Take the material below and output exactly the run of lines from the one containing "other)](#SIMD.float32x4.notEqual) ⇒ <code>int32x4</code>" down to the one containing "other)](#SIMD.float32x4.greaterThan) ⇒ <code>int32x4</code>", with both included.

SUPPLIED MATERIAL
====================

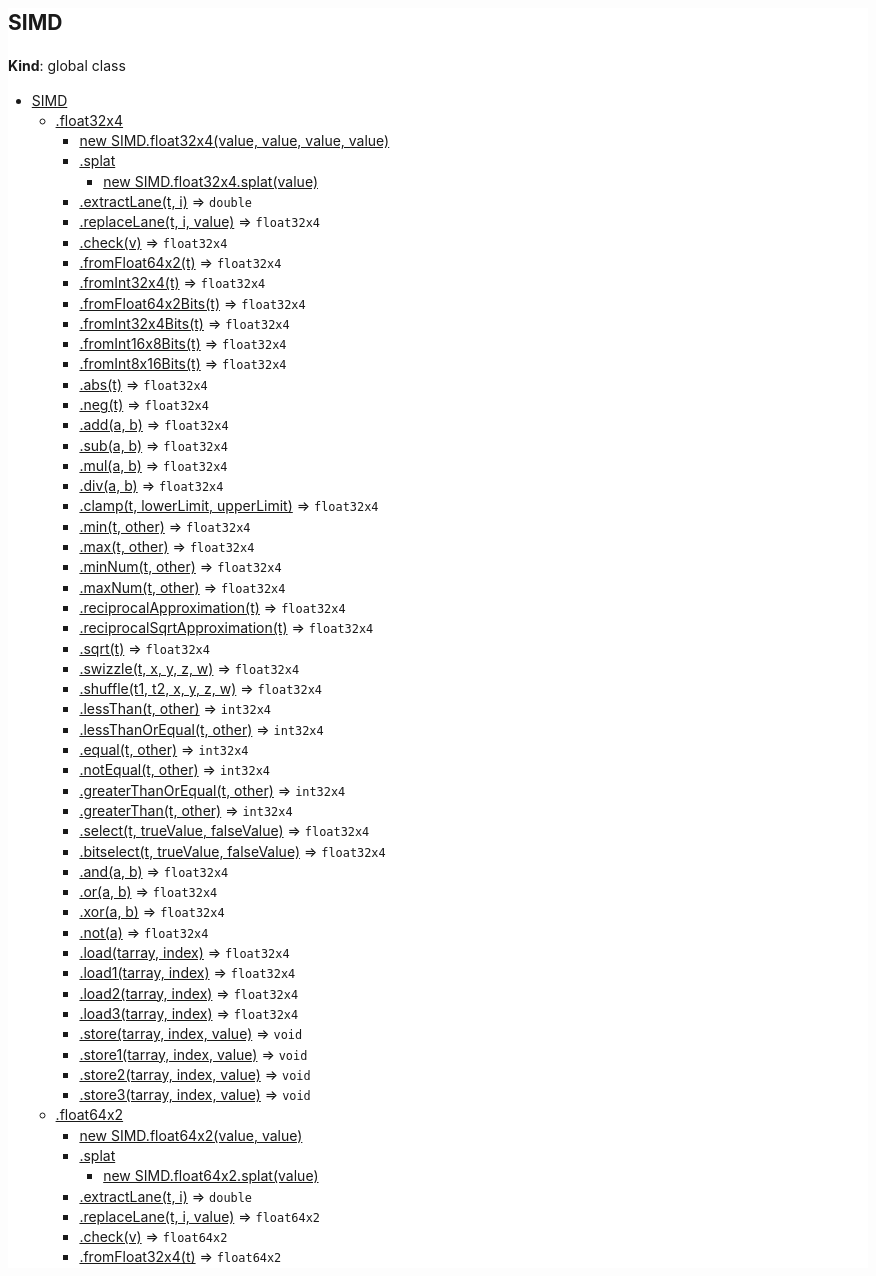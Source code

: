 <a name="SIMD"></a>
## SIMD
**Kind**: global class  

* [SIMD](#SIMD)
  * [.float32x4](#SIMD.float32x4)
    * [new SIMD.float32x4(value, value, value, value)](#new_SIMD.float32x4_new)
    * [.splat](#SIMD.float32x4.splat)
      * [new SIMD.float32x4.splat(value)](#new_SIMD.float32x4.splat_new)
    * [.extractLane(t, i)](#SIMD.float32x4.extractLane) ⇒ <code>double</code>
    * [.replaceLane(t, i, value)](#SIMD.float32x4.replaceLane) ⇒ <code>float32x4</code>
    * [.check(v)](#SIMD.float32x4.check) ⇒ <code>float32x4</code>
    * [.fromFloat64x2(t)](#SIMD.float32x4.fromFloat64x2) ⇒ <code>float32x4</code>
    * [.fromInt32x4(t)](#SIMD.float32x4.fromInt32x4) ⇒ <code>float32x4</code>
    * [.fromFloat64x2Bits(t)](#SIMD.float32x4.fromFloat64x2Bits) ⇒ <code>float32x4</code>
    * [.fromInt32x4Bits(t)](#SIMD.float32x4.fromInt32x4Bits) ⇒ <code>float32x4</code>
    * [.fromInt16x8Bits(t)](#SIMD.float32x4.fromInt16x8Bits) ⇒ <code>float32x4</code>
    * [.fromInt8x16Bits(t)](#SIMD.float32x4.fromInt8x16Bits) ⇒ <code>float32x4</code>
    * [.abs(t)](#SIMD.float32x4.abs) ⇒ <code>float32x4</code>
    * [.neg(t)](#SIMD.float32x4.neg) ⇒ <code>float32x4</code>
    * [.add(a, b)](#SIMD.float32x4.add) ⇒ <code>float32x4</code>
    * [.sub(a, b)](#SIMD.float32x4.sub) ⇒ <code>float32x4</code>
    * [.mul(a, b)](#SIMD.float32x4.mul) ⇒ <code>float32x4</code>
    * [.div(a, b)](#SIMD.float32x4.div) ⇒ <code>float32x4</code>
    * [.clamp(t, lowerLimit, upperLimit)](#SIMD.float32x4.clamp) ⇒ <code>float32x4</code>
    * [.min(t, other)](#SIMD.float32x4.min) ⇒ <code>float32x4</code>
    * [.max(t, other)](#SIMD.float32x4.max) ⇒ <code>float32x4</code>
    * [.minNum(t, other)](#SIMD.float32x4.minNum) ⇒ <code>float32x4</code>
    * [.maxNum(t, other)](#SIMD.float32x4.maxNum) ⇒ <code>float32x4</code>
    * [.reciprocalApproximation(t)](#SIMD.float32x4.reciprocalApproximation) ⇒ <code>float32x4</code>
    * [.reciprocalSqrtApproximation(t)](#SIMD.float32x4.reciprocalSqrtApproximation) ⇒ <code>float32x4</code>
    * [.sqrt(t)](#SIMD.float32x4.sqrt) ⇒ <code>float32x4</code>
    * [.swizzle(t, x, y, z, w)](#SIMD.float32x4.swizzle) ⇒ <code>float32x4</code>
    * [.shuffle(t1, t2, x, y, z, w)](#SIMD.float32x4.shuffle) ⇒ <code>float32x4</code>
    * [.lessThan(t, other)](#SIMD.float32x4.lessThan) ⇒ <code>int32x4</code>
    * [.lessThanOrEqual(t, other)](#SIMD.float32x4.lessThanOrEqual) ⇒ <code>int32x4</code>
    * [.equal(t, other)](#SIMD.float32x4.equal) ⇒ <code>int32x4</code>
    * [.notEqual(t, other)](#SIMD.float32x4.notEqual) ⇒ <code>int32x4</code>
    * [.greaterThanOrEqual(t, other)](#SIMD.float32x4.greaterThanOrEqual) ⇒ <code>int32x4</code>
    * [.greaterThan(t, other)](#SIMD.float32x4.greaterThan) ⇒ <code>int32x4</code>
    * [.select(t, trueValue, falseValue)](#SIMD.float32x4.select) ⇒ <code>float32x4</code>
    * [.bitselect(t, trueValue, falseValue)](#SIMD.float32x4.bitselect) ⇒ <code>float32x4</code>
    * [.and(a, b)](#SIMD.float32x4.and) ⇒ <code>float32x4</code>
    * [.or(a, b)](#SIMD.float32x4.or) ⇒ <code>float32x4</code>
    * [.xor(a, b)](#SIMD.float32x4.xor) ⇒ <code>float32x4</code>
    * [.not(a)](#SIMD.float32x4.not) ⇒ <code>float32x4</code>
    * [.load(tarray, index)](#SIMD.float32x4.load) ⇒ <code>float32x4</code>
    * [.load1(tarray, index)](#SIMD.float32x4.load1) ⇒ <code>float32x4</code>
    * [.load2(tarray, index)](#SIMD.float32x4.load2) ⇒ <code>float32x4</code>
    * [.load3(tarray, index)](#SIMD.float32x4.load3) ⇒ <code>float32x4</code>
    * [.store(tarray, index, value)](#SIMD.float32x4.store) ⇒ <code>void</code>
    * [.store1(tarray, index, value)](#SIMD.float32x4.store1) ⇒ <code>void</code>
    * [.store2(tarray, index, value)](#SIMD.float32x4.store2) ⇒ <code>void</code>
    * [.store3(tarray, index, value)](#SIMD.float32x4.store3) ⇒ <code>void</code>
  * [.float64x2](#SIMD.float64x2)
    * [new SIMD.float64x2(value, value)](#new_SIMD.float64x2_new)
    * [.splat](#SIMD.float64x2.splat)
      * [new SIMD.float64x2.splat(value)](#new_SIMD.float64x2.splat_new)
    * [.extractLane(t, i)](#SIMD.float64x2.extractLane) ⇒ <code>double</code>
    * [.replaceLane(t, i, value)](#SIMD.float64x2.replaceLane) ⇒ <code>float64x2</code>
    * [.check(v)](#SIMD.float64x2.check) ⇒ <code>float64x2</code>
    * [.fromFloat32x4(t)](#SIMD.float64x2.fromFloat32x4) ⇒ <code>float64x2</code>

====================

RESULT OF THE TASK
    * [.notEqual(t, other)](#SIMD.float32x4.notEqual) ⇒ <code>int32x4</code>
    * [.greaterThanOrEqual(t, other)](#SIMD.float32x4.greaterThanOrEqual) ⇒ <code>int32x4</code>
    * [.greaterThan(t, other)](#SIMD.float32x4.greaterThan) ⇒ <code>int32x4</code>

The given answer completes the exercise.